In deze zaak, die voor het Gerechtshof Arnhem-Leeuwarden werd behandeld, hebben appellanten [appellante] en [appellant] hoger beroep ingesteld tegen een vonnis van de rechtbank Noord-Nederland. Het hof heeft in een eerder tussenarrest van 31 januari 2023 geoordeeld dat de vorderingen van appellanten toewijsbaar zijn. De zaak betreft renteberekeningen die door de geïntimeerde, Bosma B.V., werden betwist. Het hof heeft partijen de gelegenheid gegeven om hun eigen berekeningen van de achterstallige rente over te leggen. Beide partijen hebben hierop gereageerd met hun berekeningen, waarbij [appellante] aanspraak maakt op € 39.435,05 en [appellant] op € 43.312,52 aan rente, te vermeerderen met wettelijke rente vanaf de dag van dagvaarding.

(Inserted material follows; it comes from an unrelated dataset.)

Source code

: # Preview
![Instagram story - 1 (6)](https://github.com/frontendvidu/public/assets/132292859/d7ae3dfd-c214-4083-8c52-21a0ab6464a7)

Bosma B.V. heeft de bedragen niet gemotiveerd betwist, waardoor het hof deze bedragen heeft overgenomen en Bosma B.V. heeft veroordeeld tot betaling. Daarnaast heeft Bosma B.V. verzocht om terug te komen van eerdere beslissingen in het tussenarrest, maar het hof heeft dit verzoek afgewezen, omdat het niet in lijn was met de goede procesorde. Het hof heeft geconcludeerd dat het hoger beroep van appellanten slaagt, het bestreden vonnis wordt vernietigd en Bosma B.V. wordt veroordeeld tot betaling van de gevorderde bedragen, inclusief de proceskosten van de eerste aanleg.
De beslissing van het hof omvat ook de veroordeling van Bosma B.V. in de proceskosten van beide instanties, met specificatie van de kosten die door appellanten zijn gemaakt. Het hof heeft bepaald dat de veroordelingen uitvoerbaar bij voorraad zijn en heeft verdere vorderingen afgewezen.